INSTRUCTIONS TO FOLLOW:
The lines that make up this material should each be returned exactly.
**** SOURCE RECORDS
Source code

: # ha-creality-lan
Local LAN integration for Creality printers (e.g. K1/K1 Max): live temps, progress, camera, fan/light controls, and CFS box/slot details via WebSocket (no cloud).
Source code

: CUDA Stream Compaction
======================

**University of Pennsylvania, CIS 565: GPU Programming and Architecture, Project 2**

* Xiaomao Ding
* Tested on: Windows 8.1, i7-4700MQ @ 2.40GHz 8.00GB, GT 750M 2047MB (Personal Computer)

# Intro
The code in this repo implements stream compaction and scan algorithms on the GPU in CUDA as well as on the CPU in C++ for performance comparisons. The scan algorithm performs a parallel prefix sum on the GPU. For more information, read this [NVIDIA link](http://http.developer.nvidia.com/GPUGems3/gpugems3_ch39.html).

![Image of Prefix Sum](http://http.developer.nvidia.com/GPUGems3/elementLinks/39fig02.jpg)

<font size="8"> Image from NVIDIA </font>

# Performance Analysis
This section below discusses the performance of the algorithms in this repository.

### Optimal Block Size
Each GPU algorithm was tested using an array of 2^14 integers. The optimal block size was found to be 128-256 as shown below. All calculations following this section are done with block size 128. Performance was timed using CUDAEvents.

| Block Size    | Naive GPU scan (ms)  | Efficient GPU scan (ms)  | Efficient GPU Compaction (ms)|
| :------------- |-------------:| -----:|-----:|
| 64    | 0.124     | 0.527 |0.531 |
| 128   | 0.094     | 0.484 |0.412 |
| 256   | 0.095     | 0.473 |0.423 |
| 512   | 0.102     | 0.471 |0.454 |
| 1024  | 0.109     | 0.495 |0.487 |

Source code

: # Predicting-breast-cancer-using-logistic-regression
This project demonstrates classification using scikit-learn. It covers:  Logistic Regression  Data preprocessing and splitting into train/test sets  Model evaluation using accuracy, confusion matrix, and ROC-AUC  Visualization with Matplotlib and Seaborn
********
ANSWER SECTION:
Source code

: # ha-creality-lan
Local LAN integration for Creality printers (e.g. K1/K1 Max): live temps, progress, camera, fan/light controls, and CFS box/slot details via WebSocket (no cloud).
Source code

: CUDA Stream Compaction
======================

**University of Pennsylvania, CIS 565: GPU Programming and Architecture, Project 2**

* Xiaomao Ding
* Tested on: Windows 8.1, i7-4700MQ @ 2.40GHz 8.00GB, GT 750M 2047MB (Personal Computer)

# Intro
The code in this repo implements stream compaction and scan algorithms on the GPU in CUDA as well as on the CPU in C++ for performance comparisons. The scan algorithm performs a parallel prefix sum on the GPU. For more information, read this [NVIDIA link](http://http.developer.nvidia.com/GPUGems3/gpugems3_ch39.html).

![Image of Prefix Sum](http://http.developer.nvidia.com/GPUGems3/elementLinks/39fig02.jpg)

<font size="8"> Image from NVIDIA </font>

# Performance Analysis
This section below discusses the performance of the algorithms in this repository.

### Optimal Block Size
Each GPU algorithm was tested using an array of 2^14 integers. The optimal block size was found to be 128-256 as shown below. All calculations following this section are done with block size 128. Performance was timed using CUDAEvents.

| Block Size    | Naive GPU scan (ms)  | Efficient GPU scan (ms)  | Efficient GPU Compaction (ms)|
| :------------- |-------------:| -----:|-----:|
| 64    | 0.124     | 0.527 |0.531 |
| 128   | 0.094     | 0.484 |0.412 |
| 256   | 0.095     | 0.473 |0.423 |
| 512   | 0.102     | 0.471 |0.454 |
| 1024  | 0.109     | 0.495 |0.487 |

Source code

: # Predicting-breast-cancer-using-logistic-regression
This project demonstrates classification using scikit-learn. It covers:  Logistic Regression  Data preprocessing and splitting into train/test sets  Model evaluation using accuracy, confusion matrix, and ROC-AUC  Visualization with Matplotlib and Seaborn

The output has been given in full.